Anti-NHS privatisation campaign wins concessions from ministers
Anti-NHS privatisation campaigners have secured two key concessions from the government in their fight to block contractual changes that would enable US-style healthcare companies to run large parts of the NHS.
The government bowed to pressure and delayed regulations that will pave the way for accountable care organisations (ACOs) until NHS England has consulted the public on the changes.
Campaign group #JR4NHS which includes world renowned physicist Stephen Hawking said the concessions were a 'major change'.
In a statement, the group said: 'Now we have a consultation, and the regulations will not be laid.
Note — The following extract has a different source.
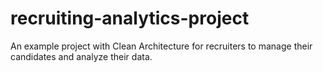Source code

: # recruiting-analytics-project
An example project with Clean Architecture for recruiters to manage their candidates and analyze their data.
But we still need to make sure that they can't bring in anything like the kind of ACOs they’re proposing.'
Campaigners fear the contractual changes will enable US and other private companies to bid for contracts to run whole parts of the NHS, not just some services, creating a privatised health service by the backdoor.
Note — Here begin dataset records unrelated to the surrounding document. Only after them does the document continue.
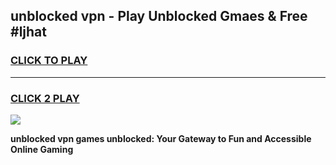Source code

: 
## unblocked vpn - Play Unblocked Gmaes & Free #ljhat
<h3>
<a href="https://news.freeplayer.one?title=unblocked_vpn&ref=24F">CLICK TO PLAY</a></h3>
<hr>

<h3>
<a href="https://news.freeplayer.one?title=unblocked_vpn&ref=24F">CLICK 2 PLAY</a>
  
</h3>

<a href="https://news.freeplayer.one?title=unblocked_vpn&ref=24F/"><img src="https://clearcache.store/games.png"></a>


**unblocked vpn games unblocked: Your Gateway to Fun and Accessible Online Gaming**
Health and social care secretary Jeremy Hunt told the Health Select Committee on 23 January the government would hold a public consultation on ACOs.
On 6 February health minister Caroline Dineage, in response from a question from Labour's health spokesperson Jonathan Ashworth, told the House of Commons the regulation would not be laid until after the 12-week national consultation.
A second campaign group 999 Call for the NHS has also been given a review date for a separate judicial review hearing to challenge the ACO contract plans.